Old Red Eyes and the Spaniard

I have had the busiest week, with the launch of Ripon City Wetlands on Wednesday and various other things going on with work. It's not over yet, as we throw open the gates at RCW tomorrow and I am lined up for a series of guided walks. Not the worst job in the world though, I have to admit.

Night Heron by the water's edge.

I decided to leave work early afternoon to catch up on a bit of lieu time and this worked out well. Firstly, I paid the (Black-crowned) Night Heron a visit at Fairburn Ings. Dodging the showers, I watched this lovely little heron from Charlie's Bridge whilst it chilled out on the large island off the village, occasionally preening. I love Night Herons with their immaculate black, white and grey plumage, topped off by two great white plumes on the rear of the head, sprouting like a forked antenna. I am always entranced by Night Herons' ruby-red eyes, glowing like coals in a rather gentle face.

Old Red Eyes

Across the water a multitude of martins, swallows and swifts pelted after water-hatched insects as the clouds built angrily overhead. Sadly, I didn't jam any Arctic Terns; all those hawking for insects over the lake were Common Terns. I decided I should do a bit of reconnaissance for our impending bird race (on the 11th), so I headed up the Aire to the visitor centre. However, I suddenly remembered about the Iberian Chiffchaff just down the road at South Kirkby, so I immediately turned round and shot south.

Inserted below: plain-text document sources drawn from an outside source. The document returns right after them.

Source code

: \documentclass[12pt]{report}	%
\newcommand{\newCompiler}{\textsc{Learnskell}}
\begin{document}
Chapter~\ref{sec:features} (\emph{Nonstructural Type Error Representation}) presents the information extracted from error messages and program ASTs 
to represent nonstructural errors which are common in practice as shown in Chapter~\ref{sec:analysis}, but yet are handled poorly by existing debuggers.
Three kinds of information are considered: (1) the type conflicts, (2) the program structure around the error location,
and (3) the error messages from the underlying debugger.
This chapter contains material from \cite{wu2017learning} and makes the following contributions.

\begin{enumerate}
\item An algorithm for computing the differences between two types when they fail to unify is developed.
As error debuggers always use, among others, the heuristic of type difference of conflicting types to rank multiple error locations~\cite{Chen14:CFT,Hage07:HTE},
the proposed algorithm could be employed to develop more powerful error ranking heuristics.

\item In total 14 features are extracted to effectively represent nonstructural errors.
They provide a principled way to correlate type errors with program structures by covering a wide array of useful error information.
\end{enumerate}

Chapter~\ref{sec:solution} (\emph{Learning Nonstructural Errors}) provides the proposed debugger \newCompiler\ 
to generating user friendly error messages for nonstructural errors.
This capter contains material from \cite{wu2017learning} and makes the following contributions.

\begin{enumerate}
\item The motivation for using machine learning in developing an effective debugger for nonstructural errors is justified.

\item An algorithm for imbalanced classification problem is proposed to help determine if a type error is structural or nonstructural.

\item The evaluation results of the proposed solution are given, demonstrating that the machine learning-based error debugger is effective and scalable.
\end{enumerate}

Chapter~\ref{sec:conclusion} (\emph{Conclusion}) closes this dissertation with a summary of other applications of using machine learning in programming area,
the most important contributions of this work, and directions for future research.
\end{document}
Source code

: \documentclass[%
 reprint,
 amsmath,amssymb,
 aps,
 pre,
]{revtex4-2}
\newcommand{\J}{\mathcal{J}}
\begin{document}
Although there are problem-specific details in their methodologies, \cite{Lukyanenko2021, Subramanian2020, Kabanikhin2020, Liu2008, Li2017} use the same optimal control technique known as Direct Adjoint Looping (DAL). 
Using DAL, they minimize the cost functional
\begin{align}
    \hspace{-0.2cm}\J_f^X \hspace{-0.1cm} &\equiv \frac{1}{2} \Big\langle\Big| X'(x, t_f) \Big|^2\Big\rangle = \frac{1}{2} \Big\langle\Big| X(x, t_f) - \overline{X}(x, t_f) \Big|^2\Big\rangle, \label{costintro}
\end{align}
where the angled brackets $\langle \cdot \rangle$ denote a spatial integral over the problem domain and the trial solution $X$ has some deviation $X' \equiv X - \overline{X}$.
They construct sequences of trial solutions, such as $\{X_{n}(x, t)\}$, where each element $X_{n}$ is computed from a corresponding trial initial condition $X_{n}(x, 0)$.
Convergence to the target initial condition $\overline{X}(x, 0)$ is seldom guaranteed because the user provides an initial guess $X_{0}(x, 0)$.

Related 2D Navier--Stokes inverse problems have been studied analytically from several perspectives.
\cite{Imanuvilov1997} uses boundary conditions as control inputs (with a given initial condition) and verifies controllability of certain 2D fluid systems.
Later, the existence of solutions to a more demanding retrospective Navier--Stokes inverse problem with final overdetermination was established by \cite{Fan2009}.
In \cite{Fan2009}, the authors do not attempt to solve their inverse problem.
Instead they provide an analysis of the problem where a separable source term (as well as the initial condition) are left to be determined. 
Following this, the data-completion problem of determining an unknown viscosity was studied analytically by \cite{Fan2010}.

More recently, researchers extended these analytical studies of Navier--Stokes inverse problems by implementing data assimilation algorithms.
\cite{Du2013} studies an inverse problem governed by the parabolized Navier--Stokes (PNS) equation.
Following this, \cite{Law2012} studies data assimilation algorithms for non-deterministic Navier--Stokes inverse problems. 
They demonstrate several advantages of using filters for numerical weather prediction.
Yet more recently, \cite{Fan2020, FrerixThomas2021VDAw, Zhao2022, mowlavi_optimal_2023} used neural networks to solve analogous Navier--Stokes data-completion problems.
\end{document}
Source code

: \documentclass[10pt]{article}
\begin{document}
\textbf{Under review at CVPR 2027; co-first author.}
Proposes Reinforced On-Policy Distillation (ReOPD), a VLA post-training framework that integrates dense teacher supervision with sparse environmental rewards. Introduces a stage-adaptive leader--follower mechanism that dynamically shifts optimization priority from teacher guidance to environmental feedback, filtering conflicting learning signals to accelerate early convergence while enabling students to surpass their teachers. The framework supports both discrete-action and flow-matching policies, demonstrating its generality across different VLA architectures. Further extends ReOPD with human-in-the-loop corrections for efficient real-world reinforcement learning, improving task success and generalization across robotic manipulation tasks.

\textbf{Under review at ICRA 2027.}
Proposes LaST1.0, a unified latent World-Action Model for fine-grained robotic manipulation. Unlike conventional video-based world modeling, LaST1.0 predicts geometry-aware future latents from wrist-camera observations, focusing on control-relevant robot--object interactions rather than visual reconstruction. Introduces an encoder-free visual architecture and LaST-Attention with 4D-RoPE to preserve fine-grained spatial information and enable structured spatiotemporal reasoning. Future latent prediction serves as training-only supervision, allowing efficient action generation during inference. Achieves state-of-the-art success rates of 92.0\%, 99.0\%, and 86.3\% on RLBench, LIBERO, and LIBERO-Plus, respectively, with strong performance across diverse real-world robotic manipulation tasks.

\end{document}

I arrived at the end of Carr Lane and heard a Cuckoo calling from the scrub - perhaps a good omen! I picked myself through the puddles, dog crap and litter and up the slope, surrounded in the vivid green hawthorns by the sound of Willow Warblers and Blackcaps. The rain had lifted and things were brightening up. I strained for the sound of an unfamiliar warbler, that up to now I had only heard online. Shortly, the distinctive, three-part song came loud and clear from a nearby tree. Fab! But I couldn't see it - how frustrating. The bird sang three times and then was gone. Ten minutes later and I heard the song again, back down the hill. Sneaky thing!

The Spaniard's domain

I crept down the bank as the Iberian Chiffchaff continued to sing. After a few minutes it flew towards me and landed nearby in a Ash tree allowing me to finally see it. For the next minute or so, it perched out in the open, singing it's heart out. A very subtle bird, though with a nice lemony-wash on the face and supercilium and under the tail, along with brighter green upperparts and little in the way of an eyering like you would expect on a standard Chiffchaff. The bill looked long as did the wings, but still a very subtle bird which I would probably struggle with if silent! 

Iberian Chiffchaff, South Kirkby

A Common Chiffchaff nearby seemed to be giving his Spanish cousin some grief and moved it on quickly. Another birder turned up and together we birded the hillside, eventually refinding the IC, singing from his favourite trees. A rather unassuming yet educational bird.

A Cuckoo flew past just before I escaped the gathering rainstorm and headed back north.